**WHAT IS EXPECTED**
All of the data needs to come back exactly as written.
Start of Block
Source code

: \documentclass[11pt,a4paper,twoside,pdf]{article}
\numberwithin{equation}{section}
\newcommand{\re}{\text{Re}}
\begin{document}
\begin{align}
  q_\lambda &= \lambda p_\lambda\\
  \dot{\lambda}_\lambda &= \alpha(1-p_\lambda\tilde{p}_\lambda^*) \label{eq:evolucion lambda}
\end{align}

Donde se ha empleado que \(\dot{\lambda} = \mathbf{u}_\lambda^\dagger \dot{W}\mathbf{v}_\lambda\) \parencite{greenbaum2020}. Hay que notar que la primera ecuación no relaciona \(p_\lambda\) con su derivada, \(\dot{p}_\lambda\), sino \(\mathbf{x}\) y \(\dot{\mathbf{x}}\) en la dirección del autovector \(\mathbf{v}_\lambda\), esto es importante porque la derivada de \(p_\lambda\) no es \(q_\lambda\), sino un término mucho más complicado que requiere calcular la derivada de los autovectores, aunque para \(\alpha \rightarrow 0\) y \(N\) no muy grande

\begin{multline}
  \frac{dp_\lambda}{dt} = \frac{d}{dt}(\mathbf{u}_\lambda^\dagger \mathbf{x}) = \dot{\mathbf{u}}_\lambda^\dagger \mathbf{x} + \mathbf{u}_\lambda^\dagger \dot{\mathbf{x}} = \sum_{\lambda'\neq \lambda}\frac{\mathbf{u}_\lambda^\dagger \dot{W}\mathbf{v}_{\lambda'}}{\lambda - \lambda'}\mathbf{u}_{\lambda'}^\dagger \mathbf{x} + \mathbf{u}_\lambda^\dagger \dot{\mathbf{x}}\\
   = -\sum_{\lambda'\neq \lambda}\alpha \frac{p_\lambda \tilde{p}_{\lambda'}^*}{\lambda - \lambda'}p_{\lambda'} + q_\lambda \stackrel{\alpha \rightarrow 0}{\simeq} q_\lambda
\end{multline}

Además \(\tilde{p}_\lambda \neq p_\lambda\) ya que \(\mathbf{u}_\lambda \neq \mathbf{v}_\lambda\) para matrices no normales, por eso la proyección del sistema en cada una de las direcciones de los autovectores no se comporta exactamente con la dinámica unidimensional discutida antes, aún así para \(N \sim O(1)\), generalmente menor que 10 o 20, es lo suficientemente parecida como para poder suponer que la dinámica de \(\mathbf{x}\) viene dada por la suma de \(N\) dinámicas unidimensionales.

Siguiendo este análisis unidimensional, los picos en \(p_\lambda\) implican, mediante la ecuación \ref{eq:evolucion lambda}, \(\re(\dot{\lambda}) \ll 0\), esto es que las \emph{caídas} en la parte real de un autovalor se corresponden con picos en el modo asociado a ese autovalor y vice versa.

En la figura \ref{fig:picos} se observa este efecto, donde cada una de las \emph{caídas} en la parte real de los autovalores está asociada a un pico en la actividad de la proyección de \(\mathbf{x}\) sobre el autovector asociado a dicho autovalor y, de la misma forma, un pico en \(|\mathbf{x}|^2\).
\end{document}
End of Block
**OUTPUT OF THE EXERCISE**
Source code

: \documentclass[11pt,a4paper,twoside,pdf]{article}
\numberwithin{equation}{section}
\newcommand{\re}{\text{Re}}
\begin{document}
\begin{align}
  q_\lambda &= \lambda p_\lambda\\
  \dot{\lambda}_\lambda &= \alpha(1-p_\lambda\tilde{p}_\lambda^*) \label{eq:evolucion lambda}
\end{align}

Donde se ha empleado que \(\dot{\lambda} = \mathbf{u}_\lambda^\dagger \dot{W}\mathbf{v}_\lambda\) \parencite{greenbaum2020}. Hay que notar que la primera ecuación no relaciona \(p_\lambda\) con su derivada, \(\dot{p}_\lambda\), sino \(\mathbf{x}\) y \(\dot{\mathbf{x}}\) en la dirección del autovector \(\mathbf{v}_\lambda\), esto es importante porque la derivada de \(p_\lambda\) no es \(q_\lambda\), sino un término mucho más complicado que requiere calcular la derivada de los autovectores, aunque para \(\alpha \rightarrow 0\) y \(N\) no muy grande

\begin{multline}
  \frac{dp_\lambda}{dt} = \frac{d}{dt}(\mathbf{u}_\lambda^\dagger \mathbf{x}) = \dot{\mathbf{u}}_\lambda^\dagger \mathbf{x} + \mathbf{u}_\lambda^\dagger \dot{\mathbf{x}} = \sum_{\lambda'\neq \lambda}\frac{\mathbf{u}_\lambda^\dagger \dot{W}\mathbf{v}_{\lambda'}}{\lambda - \lambda'}\mathbf{u}_{\lambda'}^\dagger \mathbf{x} + \mathbf{u}_\lambda^\dagger \dot{\mathbf{x}}\\
   = -\sum_{\lambda'\neq \lambda}\alpha \frac{p_\lambda \tilde{p}_{\lambda'}^*}{\lambda - \lambda'}p_{\lambda'} + q_\lambda \stackrel{\alpha \rightarrow 0}{\simeq} q_\lambda
\end{multline}

Además \(\tilde{p}_\lambda \neq p_\lambda\) ya que \(\mathbf{u}_\lambda \neq \mathbf{v}_\lambda\) para matrices no normales, por eso la proyección del sistema en cada una de las direcciones de los autovectores no se comporta exactamente con la dinámica unidimensional discutida antes, aún así para \(N \sim O(1)\), generalmente menor que 10 o 20, es lo suficientemente parecida como para poder suponer que la dinámica de \(\mathbf{x}\) viene dada por la suma de \(N\) dinámicas unidimensionales.

Siguiendo este análisis unidimensional, los picos en \(p_\lambda\) implican, mediante la ecuación \ref{eq:evolucion lambda}, \(\re(\dot{\lambda}) \ll 0\), esto es que las \emph{caídas} en la parte real de un autovalor se corresponden con picos en el modo asociado a ese autovalor y vice versa.

En la figura \ref{fig:picos} se observa este efecto, donde cada una de las \emph{caídas} en la parte real de los autovalores está asociada a un pico en la actividad de la proyección de \(\mathbf{x}\) sobre el autovector asociado a dicho autovalor y, de la misma forma, un pico en \(|\mathbf{x}|^2\).
\end{document}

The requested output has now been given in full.